# EN: recommend + V-ing / subjunctive / to-infinitive



## ptite_flor

Hi !

When will you use "Recommend + V" and "Recommend + ing"? Which form is the most correct?

Thanks a lot


----------



## jierbe31

Hello,

I believe both forms are correct.

Personally I would use:

- recommend somebody to do something

- recommend doing something

Still wait for the natives' input.


----------



## Ansonesque

Bonjour,

Je dirais que les deux sont corrects grammaticalement, mais la première phrase s'entend peut-être mieux comme,  _recommend that somebody do something._:

Par Exemple:

_I recommend that you see a doctor..._

versus

_I recommend you seeing a doctor..._

mais tous les deux vont, dirais-je...

l'on pourrait dire aussi, 

_I would recommend seeing a doctor... _(où la personne qui devrait consulter le médecin est bien compris...)

J'espére d'avoir aidé un peu


----------



## Chouquette

Bonjour,

Je lis deux phrases où se trouve le verbe 'to recommend' avec le verbe qui suit sans 'to' et l'autre phrase -ing?

I highly *recommend* you *prepare* well for this test.

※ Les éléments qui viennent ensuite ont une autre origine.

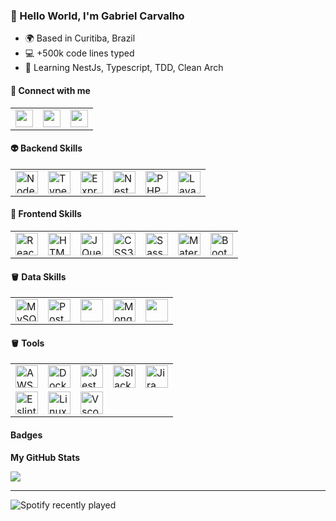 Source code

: ### 👋 Hello World, I'm Gabriel Carvalho

* 🌍 Based in Curitiba, Brazil
* :computer: +500k code lines typed
* 🧠 Learning NestJs, Typescript, TDD, Clean Arch



#### :link: Connect with me

<table cellspacing="0" cellpadding="0">
    <tbody>
        <tr>
          <td>
            <a href="https://www.linkedin.com/in/gabriel-carvalho-silva/" target="_blank" rel="noreferrer">
              <img src="https://raw.githubusercontent.com/danielcranney/readme-generator/main/public/icons/socials/linkedin.svg" width="28" height="28" />
            </a>
          </td>
          <td>
            <a href="https://www.github.com/gabrielcowit" target="_blank" rel="noreferrer">
              <img src="https://raw.githubusercontent.com/danielcranney/readme-generator/main/public/icons/socials/github-dark.svg" width="28" height="28" />
            </a>
          </td>
          <td>
            <a href="http://www.instagram.com/gabcarvalho1" target="_blank" rel="noreferrer">
              <img src="https://raw.githubusercontent.com/danielcranney/readme-generator/main/public/icons/socials/instagram.svg" width="28" height="28" />
            </a>
          </td>
      </tr>
  </tbody>  
</table>

#### :alien: Backend Skills

<table cellspacing="0" cellpadding="0">
    <tbody>
        <tr>
            <td>
                <a href="https://nodejs.org/en/" target="_blank" rel="noreferrer">
                    <img src="https://raw.githubusercontent.com/danielcranney/readme-generator/main/public/icons/skills/nodejs-colored.svg" width="36" height="36" alt="NodeJS" />
                </a>
            </td>
            <td>
                <a href="https://www.typescriptlang.org/" target="_blank" rel="noreferrer">
                    <img src="https://raw.githubusercontent.com/danielcranney/readme-generator/main/public/icons/skills/typescript-colored.svg" width="36" height="36" alt="Typescript" />
                </a>
            </td>
            <td>
                <a href="https://expressjs.com/" target="_blank" rel="noreferrer">
                    <img src="https://raw.githubusercontent.com/danielcranney/readme-generator/main/public/icons/skills/express-colored-dark.svg" width="36" height="36" alt="Express" />
                </a>
            </td>
            <td>
                <a href="https://docs.nestjs.com/" target="_blank" rel="noreferrer">
                    <img src="https://raw.githubusercontent.com/danielcranney/readme-generator/main/public/icons/skills/nestjs-colored.svg" width="36" height="36" alt="NestJS" />
                </a>
            </td>
            <td>
                <a href="https://www.php.net/" target="_blank" rel="noreferrer">
                    <img src="https://raw.githubusercontent.com/danielcranney/readme-generator/main/public/icons/skills/php-colored.svg" width="36" height="36" alt="PHP" />
                </a>
            </td>
            <td>
                <a href="https://laravel.com/" target="_blank" rel="noreferrer">
                    <img src="https://raw.githubusercontent.com/danielcranney/readme-generator/main/public/icons/skills/laravel-colored.svg" width="36" height="36" alt="Lavarel" />
                </a>
            </td>
        </tr>
    </tbody>  
</table>


#### :space_invader: Frontend Skills

<table cellspacing="0" cellpadding="0">
    <tbody>
        <tr>
            <td>
                <a href="https://reactjs.org/" target="_blank" rel="noreferrer">
                    <img src="https://raw.githubusercontent.com/danielcranney/readme-generator/main/public/icons/skills/react-colored.svg" width="36" height="36" alt="React" />
                </a>
            </td>
            <td>
                <a href="https://developer.mozilla.org/en-US/docs/Glossary/HTML5" target="_blank" rel="noreferrer">
                    <img src="https://raw.githubusercontent.com/danielcranney/readme-generator/main/public/icons/skills/html5-colored.svg" width="36" height="36" alt="HTML5" />
                </a>
            </td>
            <td>
                <a href="https://jquery.com/" target="_blank" rel="noreferrer">
                    <img src="https://raw.githubusercontent.com/danielcranney/readme-generator/main/public/icons/skills/jquery-colored.svg" width="36" height="36" alt="JQuery" />
                </a>
            </td>
            <td>
                <a href="https://www.w3.org/TR/CSS/#css" target="_blank" rel="noreferrer">
                    <img src="https://raw.githubusercontent.com/danielcranney/readme-generator/main/public/icons/skills/css3-colored.svg" width="36" height="36" alt="CSS3" />
                </a>
            </td>
            <td>
                <a href="https://sass-lang.com/" target="_blank" rel="noreferrer">
                    <img src="https://raw.githubusercontent.com/danielcranney/readme-generator/main/public/icons/skills/sass-colored.svg" width="36" height="36" alt="Sass" />
                </a>
            </td>
            <td>
                <a href="https://mui.com/" target="_blank" rel="noreferrer">
                    <img src="https://raw.githubusercontent.com/danielcranney/readme-generator/main/public/icons/skills/materialui-colored.svg" width="36" height="36" alt="Material UI" />
                </a>
            </td>
            <td>
                <a href="https://getbootstrap.com/" target="_blank" rel="noreferrer">
                    <img src="https://raw.githubusercontent.com/danielcranney/readme-generator/main/public/icons/skills/bootstrap-colored.svg" width="36" height="36" alt="Bootstrap" />
                </a>
            </td>
        </tr>
    </tbody>  
</table>

#### :bucket: Data Skills

<table cellspacing="0" cellpadding="0">
    <tbody>
        <tr>
            <td>
                <a href="https://www.mysql.com/" target="_blank" rel="noreferrer">
                    <img src="https://raw.githubusercontent.com/danielcranney/readme-generator/main/public/icons/skills/mysql-colored.svg" width="36" height="36" alt="MySQL" />
                </a>
            </td>
            <td>
                <a href="https://www.postgresql.org/" target="_blank" rel="noreferrer">
                    <img src="https://raw.githubusercontent.com/danielcranney/readme-generator/main/public/icons/skills/postgresql-colored.svg" width="36" height="36" alt="PostgreSQL" />
                </a>
            </td>
            <td>
                <a href="https://oracle.com" target="_blank" rel="noreferrer">
                    <img src="https://cdn.jsdelivr.net/gh/devicons/devicon/icons/oracle/oracle-original.svg" width="36" />
                </a>
            </td>
            <td>
                <a href="https://www.mongodb.com/" target="_blank" rel="noreferrer">
                    <img src="https://raw.githubusercontent.com/danielcranney/readme-generator/main/public/icons/skills/mongodb-colored.svg" width="36" height="36" alt="MongoDB" />
                </a>
            </td>
            <td>
                <a href="https://redis.io/" target="_blank" rel="noreferrer">
                    <img src="https://cdn.jsdelivr.net/gh/devicons/devicon/icons/redis/redis-original.svg" width="36" />
                </a>
            </td>
        </tr>
    </tbody>
</table>

#### :bucket: Tools

<table cellspacing="0" cellpadding="0">
    <tbody>
        <tr>
            <td>
                <img src="https://cdn.jsdelivr.net/gh/devicons/devicon/icons/amazonwebservices/amazonwebservices-plain-wordmark.svg" alt="AWS" width="36" />
            </td>
            <td>
                <img src="https://cdn.jsdelivr.net/gh/devicons/devicon/icons/docker/docker-plain.svg" alt="Docker" width="36" />
            </td>
            <td>
                <img src="https://cdn.jsdelivr.net/gh/devicons/devicon/icons/jest/jest-plain.svg" alt="Jest" width="36" />
            </td>
            <td>
                <img src="https://cdn.jsdelivr.net/gh/devicons/devicon/icons/slack/slack-original.svg" alt="Slack" width="36" />
            </td>
            <td>
                <img src="https://cdn.jsdelivr.net/gh/devicons/devicon/icons/jira/jira-original.svg" alt="Jira" width="36" />
            </td>
        </tr>
        <tr>
            <td>
                <img src="https://cdn.jsdelivr.net/gh/devicons/devicon/icons/eslint/eslint-original.svg" alt="Eslint" width="36" />
            </td>
            <td>
                <img src="https://cdn.jsdelivr.net/gh/devicons/devicon/icons/linux/linux-original.svg" alt="Linux" width="36" />
            </td>
            <td>
                <img src="https://cdn.jsdelivr.net/gh/devicons/devicon/icons/vscode/vscode-original.svg" alt="Vscode" width="36" />
            </td>
        </tr>
    </tbody>
</table>

#### Badges

<b>My GitHub Stats</b>

<a href="http://www.github.com/gabrielcowit"><img src="https://github-readme-streak-stats.herokuapp.com/?user=gabrielcowit&stroke=ffffff&background=22272e&ring=22c55e&fire=22c55e&currStreakNum=ffffff&currStreakLabel=22c55e&sideNums=ffffff&sideLabels=ffffff&dates=ffffff&hide_border=true" /></a>

------
![Spotify recently played](https://spotify-recently-played-readme.vercel.app/api?user=22jckasi4z4lzn3zcgzayyrgi&unique=true&count=3&width=600)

I *recommended going* away for the weekend.

Dans quel cas met-on le verbe sans 'to' et/ou avec -ing?

Je vous remercie par avance de vos explications.

Chouquette.


----------



## Maître Capello

Chouquette said:


> I highly *recommend* (that) you *prepare* well for this test.
> I *recommended going* away for the weekend.


Dans la première phrase, l'équivalent français est _je recommande que_ (+ subordonnée) alors que la seconde est _je recommande de_ (+ inf.)… C'est sans doute l'ellipse du _that_ qui t'as déstabilisée…


----------



## Cristina Moreno

La première phrase est "I highly recommend that you prepare well for this test" mais le "that" est éliminé (ça se fait très souvent)

Quant à la deuxième phrase, "to recommend" est suivi par -ing quand il n'est pas séparé du participe (comme dans ton exemple), mais il est suivi par to+infinitif quand il est séparé du participe par un pronom par exemple (He recommended us to stay far)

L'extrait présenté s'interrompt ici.